The Nesta Steel Drum Band performs at 1:15 p.m. Aug. 23. (Courtesy photo)

Sponsored by the UCSB Office of Summer Sessions, the festival will feature performances by the Los Angeles-based music piano duo HOCKET; multi-percussionist and vocalist Miguelito León; UC Santa Barbara Composition alumnus and pianist Marc Evanstein; the Nesta Steel Drum Band; university carillonist Wesley Arai; and Gamelan Sinar Surya, under the direction of UCSB faculty member Richard North.

The festival will also feature a children’s concert led by Miguelito León and a demonstration of a variety of Medieval and Renaissance instruments by UCSB graduate composition student Matthew Owensby.
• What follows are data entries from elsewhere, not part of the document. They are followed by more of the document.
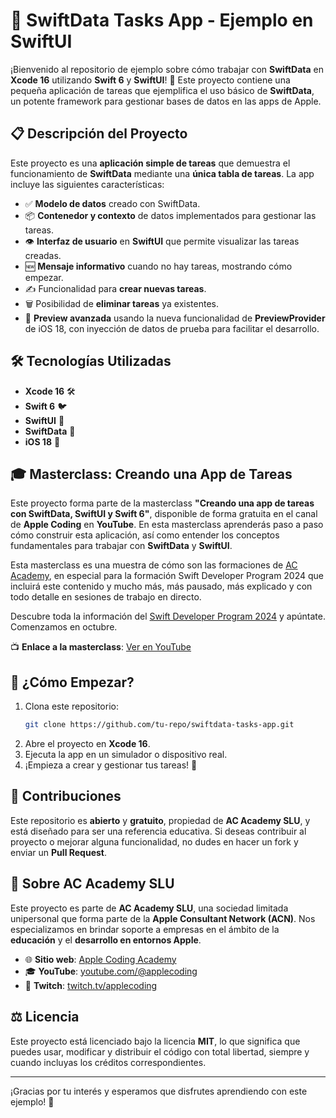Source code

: # 📝 SwiftData Tasks App - Ejemplo en SwiftUI

¡Bienvenido al repositorio de ejemplo sobre cómo trabajar con **SwiftData** en **Xcode 16** utilizando **Swift 6** y **SwiftUI**! 🎉 Este proyecto contiene una pequeña aplicación de tareas que ejemplifica el uso básico de **SwiftData**, un potente framework para gestionar bases de datos en las apps de Apple.

## 📋 Descripción del Proyecto

Este proyecto es una **aplicación simple de tareas** que demuestra el funcionamiento de **SwiftData** mediante una **única tabla de tareas**. La app incluye las siguientes características:

- ✅ **Modelo de datos** creado con SwiftData.
- 📦 **Contenedor y contexto** de datos implementados para gestionar las tareas.
- 👁️ **Interfaz de usuario** en **SwiftUI** que permite visualizar las tareas creadas.
- 🆕 **Mensaje informativo** cuando no hay tareas, mostrando cómo empezar.
- ✍️ Funcionalidad para **crear nuevas tareas**.
- 🗑️ Posibilidad de **eliminar tareas** ya existentes.
- 🎨 **Preview avanzada** usando la nueva funcionalidad de **PreviewProvider** de iOS 18, con inyección de datos de prueba para facilitar el desarrollo.

## 🛠️ Tecnologías Utilizadas

- **Xcode 16** 🛠️
- **Swift 6** 🐦
- **SwiftUI** 🚀
- **SwiftData** 💾
- **iOS 18** 📱

## 🎓 Masterclass: Creando una App de Tareas

Este proyecto forma parte de la masterclass **"Creando una app de tareas con SwiftData, SwiftUI y Swift 6"**, disponible de forma gratuita en el canal de **Apple Coding** en **YouTube**. En esta masterclass aprenderás paso a paso cómo construir esta aplicación, así como entender los conceptos fundamentales para trabajar con **SwiftData** y **SwiftUI**.

Esta masterclass es una muestra de cómo son las formaciones de [AC Academy](https://acoding.academy), en especial para la formación Swift Developer Program 2024 que incluirá este contenido y mucho más, más pausado, más explicado y con todo detalle en sesiones de trabajo en directo. 

Descubre toda la información del [Swift Developer Program 2024](https://acoding.academy/sdp24) y apúntate. Comenzamos en octubre.

📺 **Enlace a la masterclass**: [Ver en YouTube](https://youtube.com/live/TNrqH-sm4q4)

## 🚀 ¿Cómo Empezar?

1. Clona este repositorio:
   ```bash
   git clone https://github.com/tu-repo/swiftdata-tasks-app.git
   ```
2. Abre el proyecto en **Xcode 16**.
3. Ejecuta la app en un simulador o dispositivo real.
4. ¡Empieza a crear y gestionar tus tareas! 🎉

## 🤝 Contribuciones

Este repositorio es **abierto** y **gratuito**, propiedad de **AC Academy SLU**, y está diseñado para ser una referencia educativa. Si deseas contribuir al proyecto o mejorar alguna funcionalidad, no dudes en hacer un fork y enviar un **Pull Request**.

## 📢 Sobre AC Academy SLU

Este proyecto es parte de **AC Academy SLU**, una sociedad limitada unipersonal que forma parte de la **Apple Consultant Network (ACN)**. Nos especializamos en brindar soporte a empresas en el ámbito de la **educación** y el **desarrollo en entornos Apple**.

- 🌐 **Sitio web**: [Apple Coding Academy](https://acoding.academy)
- 🎓 **YouTube**: [youtube.com/@applecoding](https://youtube.com/@applecoding)
- 🎥 **Twitch**: [twitch.tv/applecoding](https://twitch.tv/applecoding)

## ⚖️ Licencia

Este proyecto está licenciado bajo la licencia **MIT**, lo que significa que puedes usar, modificar y distribuir el código con total libertad, siempre y cuando incluyas los créditos correspondientes.

---
¡Gracias por tu interés y esperamos que disfrutes aprendiendo con este ejemplo! 🚀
All events will be presented free of charge via the UCSB epartment of Music’s YouTube channel.

Founded in 2016 by UCSB Composition alumnus Federico Llach (’17), the UCSB Summer Music Festival continues to thrive as a student-curated and managed event. This year’s event has been coordinated by UCSB graduate composition student Raphael Radna, who is serving as artistic director.
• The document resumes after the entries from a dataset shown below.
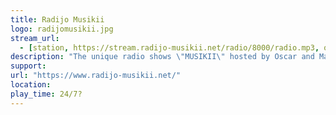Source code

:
 ```yaml
---
title: Radijo Musikii
logo: radijomusikii.jpg
stream_url:
  - [station, https://stream.radijo-musikii.net/radio/8000/radio.mp3, online]
description: "The unique radio shows \"MUSIKII\" hosted by Oscar and Matas are presenting contemporary and past music artists who are creating music outside the mainstream industries constantly."
support:
url: "https://www.radijo-musikii.net/"
location: 
play_time: 24/7?
---
```


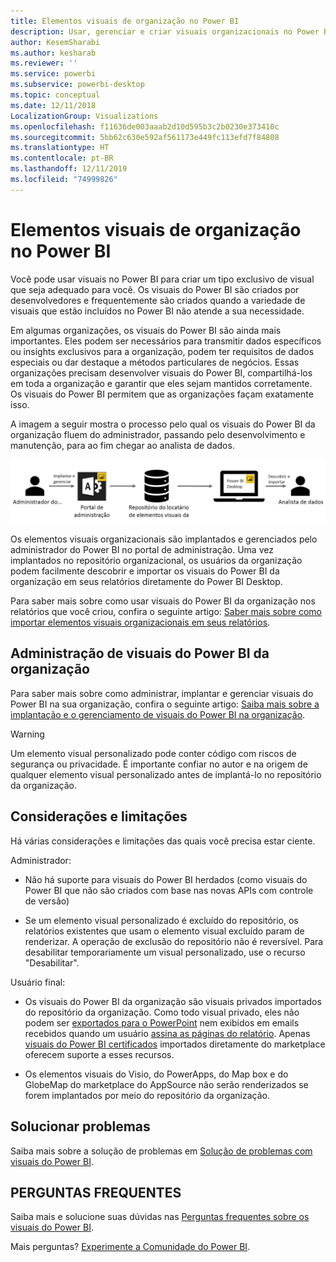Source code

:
 ```yaml
---
title: Elementos visuais de organização no Power BI
description: Usar, gerenciar e criar visuais organizacionais no Power BI
author: KesemSharabi
ms.author: kesharab
ms.reviewer: ''
ms.service: powerbi
ms.subservice: powerbi-desktop
ms.topic: conceptual
ms.date: 12/11/2018
LocalizationGroup: Visualizations
ms.openlocfilehash: f11636de003aaab2d10d595b3c2b0230e373410c
ms.sourcegitcommit: 5bb62c630e592af561173e449fc113efd7f84808
ms.translationtype: HT
ms.contentlocale: pt-BR
ms.lasthandoff: 12/11/2019
ms.locfileid: "74999826"
---
```

# <a name="organizational-visuals-in-power-bi"></a>Elementos visuais de organização no Power BI

Você pode usar visuais no Power BI para criar um tipo exclusivo de visual que seja adequado para você. Os visuais do Power BI são criados por desenvolvedores e frequentemente são criados quando a variedade de visuais que estão incluídos no Power BI não atende a sua necessidade.

Em algumas organizações, os visuais do Power BI são ainda mais importantes. Eles podem ser necessários para transmitir dados específicos ou insights exclusivos para a organização, podem ter requisitos de dados especiais ou dar destaque a métodos particulares de negócios. Essas organizações precisam desenvolver visuais do Power BI, compartilhá-los em toda a organização e garantir que eles sejam mantidos corretamente. Os visuais do Power BI permitem que as organizações façam exatamente isso.

A imagem a seguir mostra o processo pelo qual os visuais do Power BI da organização fluem do administrador, passando pelo desenvolvimento e manutenção, para ao fim chegar ao analista de dados.

![Imagem do visual personalizado](media/power-bi-custom-visuals-organizational/custom-visual-org-01.jpg)

Os elementos visuais organizacionais são implantados e gerenciados pelo administrador do Power BI no portal de administração. Uma vez implantados no repositório organizacional, os usuários da organização podem facilmente descobrir e importar os visuais do Power BI da organização em seus relatórios diretamente do Power BI Desktop.

Para saber mais sobre como usar visuais do Power BI da organização nos relatórios que você criou, confira o seguinte artigo: [Saber mais sobre como importar elementos visuais organizacionais em seus relatórios](power-bi-custom-visuals.md).

## <a name="administer-organizational-power-bi-visuals"></a>Administração de visuais do Power BI da organização

Para saber mais sobre como administrar, implantar e gerenciar visuais do Power BI na sua organização, confira o seguinte artigo: [Saiba mais sobre a implantação e o gerenciamento de visuais do Power BI na organização](https://go.microsoft.com/fwlink/?linkid=866790).

> [!WARNING]
> Um elemento visual personalizado pode conter código com riscos de segurança ou privacidade. É importante confiar no autor e na origem de qualquer elemento visual personalizado antes de implantá-lo no repositório da organização.

## <a name="considerations-and-limitations"></a>Considerações e limitações

Há várias considerações e limitações das quais você precisa estar ciente.

Administrador:

* Não há suporte para visuais do Power BI herdados (como visuais do Power BI que não são criados com base nas novas APIs com controle de versão)

* Se um elemento visual personalizado é excluído do repositório, os relatórios existentes que usam o elemento visual excluído param de renderizar. A operação de exclusão do repositório não é reversível. Para desabilitar temporariamente um visual personalizado, use o recurso "Desabilitar".

Usuário final:

* Os visuais do Power BI da organização são visuais privados importados do repositório da organização. Como todo visual privado, eles não podem ser [exportados para o PowerPoint](https://docs.microsoft.com/power-bi/consumer/end-user-powerpoint) nem exibidos em emails recebidos quando um usuário [assina as páginas do relatório](https://docs.microsoft.com/power-bi/consumer/end-user-subscribe). Apenas [visuais do Power BI certificados](https://docs.microsoft.com/power-bi/power-bi-custom-visuals-certified) importados diretamente do marketplace oferecem suporte a esses recursos.

* Os elementos visuais do Visio, do PowerApps, do Map box e do GlobeMap do marketplace do AppSource não serão renderizados se forem implantados por meio do repositório da organização.

## <a name="troubleshoot"></a>Solucionar problemas

Saiba mais sobre a solução de problemas em [Solução de problemas com visuais do Power BI](power-bi-custom-visuals-troubleshoot.md).

## <a name="faq"></a>PERGUNTAS FREQUENTES

Saiba mais e solucione suas dúvidas nas [Perguntas frequentes sobre os visuais do Power BI](power-bi-custom-visuals-faq.md#organizational-power-bi-visuals).

Mais perguntas? [Experimente a Comunidade do Power BI](https://community.powerbi.com/).
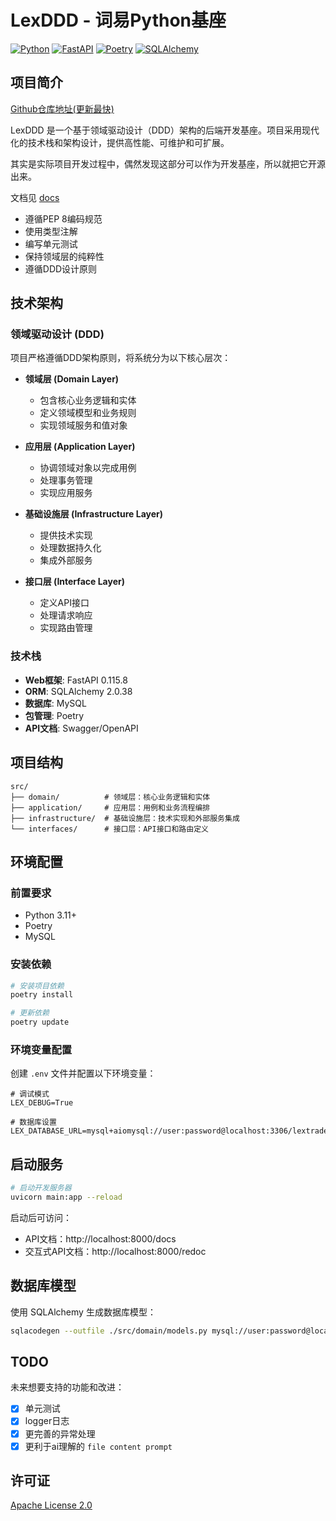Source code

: # LexDDD - 词易Python基座

[![Python](https://img.shields.io/badge/Python-3.11+-blue.svg)](https://www.python.org/)
[![FastAPI](https://img.shields.io/badge/FastAPI-0.115.8-green.svg)](https://fastapi.tiangolo.com/)
[![Poetry](https://img.shields.io/badge/Poetry-Package%20Manager-blue)](https://python-poetry.org/)
[![SQLAlchemy](https://img.shields.io/badge/SQLAlchemy-2.0.38-red)](https://www.sqlalchemy.org/)

## 项目简介

[Github仓库地址(更新最快)](https://github.com/xcenweb/Lex_DDD)

LexDDD 是一个基于领域驱动设计（DDD）架构的后端开发基座。项目采用现代化的技术栈和架构设计，提供高性能、可维护和可扩展。

其实是实际项目开发过程中，偶然发现这部分可以作为开发基座，所以就把它开源出来。

文档见 [docs](./docs/README.md)

- 遵循PEP 8编码规范
- 使用类型注解
- 编写单元测试
- 保持领域层的纯粹性
- 遵循DDD设计原则

## 技术架构

### 领域驱动设计 (DDD)

项目严格遵循DDD架构原则，将系统分为以下核心层次：

- **领域层 (Domain Layer)**
  - 包含核心业务逻辑和实体
  - 定义领域模型和业务规则
  - 实现领域服务和值对象

- **应用层 (Application Layer)**
  - 协调领域对象以完成用例
  - 处理事务管理
  - 实现应用服务

- **基础设施层 (Infrastructure Layer)**
  - 提供技术实现
  - 处理数据持久化
  - 集成外部服务

- **接口层 (Interface Layer)**
  - 定义API接口
  - 处理请求响应
  - 实现路由管理

### 技术栈

- **Web框架**: FastAPI 0.115.8
- **ORM**: SQLAlchemy 2.0.38
- **数据库**: MySQL
- **包管理**: Poetry
- **API文档**: Swagger/OpenAPI

## 项目结构

```
src/
├── domain/          # 领域层：核心业务逻辑和实体
├── application/     # 应用层：用例和业务流程编排
├── infrastructure/  # 基础设施层：技术实现和外部服务集成
└── interfaces/      # 接口层：API接口和路由定义
```

## 环境配置

### 前置要求

- Python 3.11+
- Poetry
- MySQL

### 安装依赖

```bash
# 安装项目依赖
poetry install

# 更新依赖
poetry update
```

### 环境变量配置

创建 `.env` 文件并配置以下环境变量：

```env
# 调试模式
LEX_DEBUG=True

# 数据库设置
LEX_DATABASE_URL=mysql+aiomysql://user:password@localhost:3306/lextrade
```

## 启动服务

```bash
# 启动开发服务器
uvicorn main:app --reload
```

启动后可访问：
- API文档：http://localhost:8000/docs
- 交互式API文档：http://localhost:8000/redoc

## 数据库模型

使用 SQLAlchemy 生成数据库模型：

```bash
sqlacodegen --outfile ./src/domain/models.py mysql://user:password@localhost:3306/lextrade
```

## TODO

未来想要支持的功能和改进：

- [x] 单元测试
- [x] logger日志
- [x] 更完善的异常处理
- [x] 更利于ai理解的 `file content prompt`

## 许可证

[Apache License 2.0](LICENSE)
“I am consistently impressed by the variety and quality of music at UCSB and in the Santa Barbara region,” said Radna. “Throughout its short history, the UCSB Summer Music Festival has been foremost a celebration of local artists, and an opportunity for our community to come together to appreciate live music in many forms.
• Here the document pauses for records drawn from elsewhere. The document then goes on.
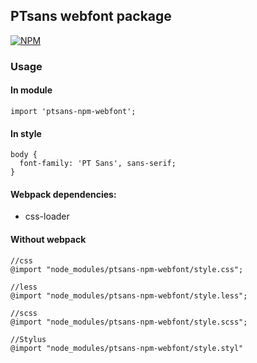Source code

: ## PTsans webfont package

[![NPM](https://nodei.co/npm-dl/ptsans-npm-webfont.png?months=1)](https://nodei.co/npm/ptsans-npm-webfont/)

### Usage

#### In module

```
import 'ptsans-npm-webfont';
```

#### In style

```
body {
  font-family: 'PT Sans', sans-serif;
}
```

#### Webpack dependencies:

- css-loader

#### Without webpack

```
//css
@import "node_modules/ptsans-npm-webfont/style.css";

//less
@import "node_modules/ptsans-npm-webfont/style.less";

//scss
@import "node_modules/ptsans-npm-webfont/style.scss";

//Stylus
@import "node_modules/ptsans-npm-webfont/style.styl"
```
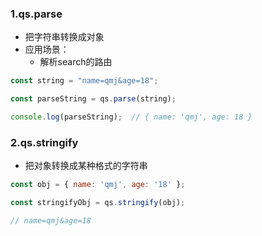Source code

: ### 1.qs.parse

- 把字符串转换成对象
- 应用场景：
  - 解析search的路由

```js
const string = "name=qmj&age=18";

const parseString = qs.parse(string);

console.log(parseString);  // { name: 'qmj', age: 18 }
```

### 2.qs.stringify

- 把对象转换成某种格式的字符串

```js
const obj = { name: 'qmj', age: '18' };

const stringifyObj = qs.stringify(obj);

// name=qmj&age=18
```

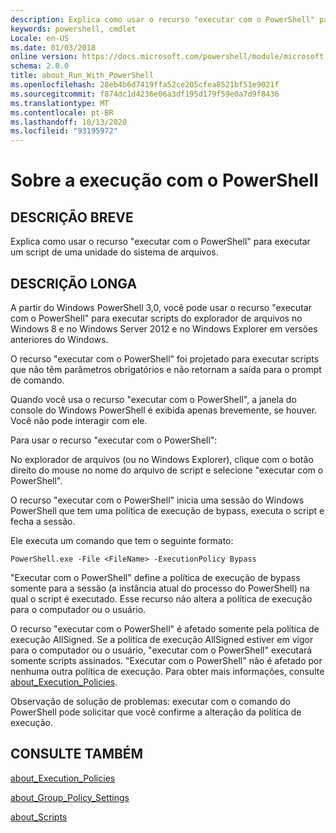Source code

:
 ```yaml
---
description: Explica como usar o recurso "executar com o PowerShell" para executar um script de uma unidade do sistema de arquivos.
keywords: powershell, cmdlet
Locale: en-US
ms.date: 01/03/2018
online version: https://docs.microsoft.com/powershell/module/microsoft.powershell.core/about/about_run_with_powershell?view=powershell-5.1&WT.mc_id=ps-gethelp
schema: 2.0.0
title: about_Run_With_PowerShell
ms.openlocfilehash: 28eb4b6d7419ffa52ce205cfea8521bf51e9021f
ms.sourcegitcommit: f874dc1d4236e06a3df195d179f59e0a7d9f8436
ms.translationtype: MT
ms.contentlocale: pt-BR
ms.lasthandoff: 10/13/2020
ms.locfileid: "93195972"
---
```

# <a name="about-run-with-powershell"></a>Sobre a execução com o PowerShell

## <a name="short-description"></a>DESCRIÇÃO BREVE

Explica como usar o recurso "executar com o PowerShell" para executar um script de uma unidade do sistema de arquivos.

## <a name="long-description"></a>DESCRIÇÃO LONGA

A partir do Windows PowerShell 3,0, você pode usar o recurso "executar com o PowerShell" para executar scripts do explorador de arquivos no Windows 8 e no Windows Server 2012 e no Windows Explorer em versões anteriores do Windows.

O recurso "executar com o PowerShell" foi projetado para executar scripts que não têm parâmetros obrigatórios e não retornam a saída para o prompt de comando.

Quando você usa o recurso "executar com o PowerShell", a janela do console do Windows PowerShell é exibida apenas brevemente, se houver. Você não pode interagir com ele.

Para usar o recurso "executar com o PowerShell":

No explorador de arquivos (ou no Windows Explorer), clique com o botão direito do mouse no nome do arquivo de script e selecione "executar com o PowerShell".

O recurso "executar com o PowerShell" inicia uma sessão do Windows PowerShell que tem uma política de execução de bypass, executa o script e fecha a sessão.

Ele executa um comando que tem o seguinte formato:

```
PowerShell.exe -File <FileName> -ExecutionPolicy Bypass
```

"Executar com o PowerShell" define a política de execução de bypass somente para a sessão (a instância atual do processo do PowerShell) na qual o script é executado.
Esse recurso não altera a política de execução para o computador ou o usuário.

O recurso "executar com o PowerShell" é afetado somente pela política de execução AllSigned. Se a política de execução AllSigned estiver em vigor para o computador ou o usuário, "executar com o PowerShell" executará somente scripts assinados. "Executar com o PowerShell" não é afetado por nenhuma outra política de execução. Para obter mais informações, consulte [about_Execution_Policies](about_Execution_Policies.md).

Observação de solução de problemas: executar com o comando do PowerShell pode solicitar que você confirme a alteração da política de execução.

## <a name="see-also"></a>CONSULTE TAMBÉM

[about_Execution_Policies](about_Execution_Policies.md)

[about_Group_Policy_Settings](about_Group_Policy_Settings.md)

[about_Scripts](about_Scripts.md)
“Online for the first time, this year’s program is as eclectic as ever, representing styles spanning several musical traditions and centuries of development. It has been an undeniably difficult year for the world and for music, but it is my hope that the 2020 UCSB Summer Music Festival will bring some light to the height of a summer when so much feels uncertain.”

As with previous years’ programs, the 2020 UCSB Summer Music Festival boasts a diverse collection of artists from Santa Barbara and Los Angeles, offering audience members the opportunity to experience music of various genres, cultures, and time periods in one weekend.

Saturday’s lineup will open with multi-percussionist and vocalist Miguel “Miguelito” León, who is also known for his work as a producer and educator, including his role as director of Cuba cultural exchange CALI2CUBA. Born and raised in Santa Barbara, León grew up playing a diverse range of world music such as Latin, Afro-Cuban, West-African, Brazilian “MPB,” Balkan, Flamenco, and Jazz.

León has performed and recorded with world-renowned artists such as Wynton Marsalis and the Lincoln Center Band, Michael McDonald, Ozomatli, and Los Hermanos Herrera, and has also recorded for FOX Network’s “Glee.”

León’s Summer Music Festival program will feature a special live-looping solo performance, and he will host a Children’s Concert on Sunday morning, with performances alongside an introduction to the instruments and rhythms he uses in his music.

Evanstein will present a program of original compositions for solo piano and electronics, titled The Computer as Wild Collaborator. Evanstein, who graduated from UCSB in 2019 with a Ph.D in composition, will perform a range of compositions featuring the computer as a creative partner.

From acoustic music composed with the aid of custom computer programs, to interactive piano pieces in which the computer responds live to the actions of the performer, Evanstein’s program will feature a variety of pieces in which the computer, and computer programming, play a central role in the compositional process.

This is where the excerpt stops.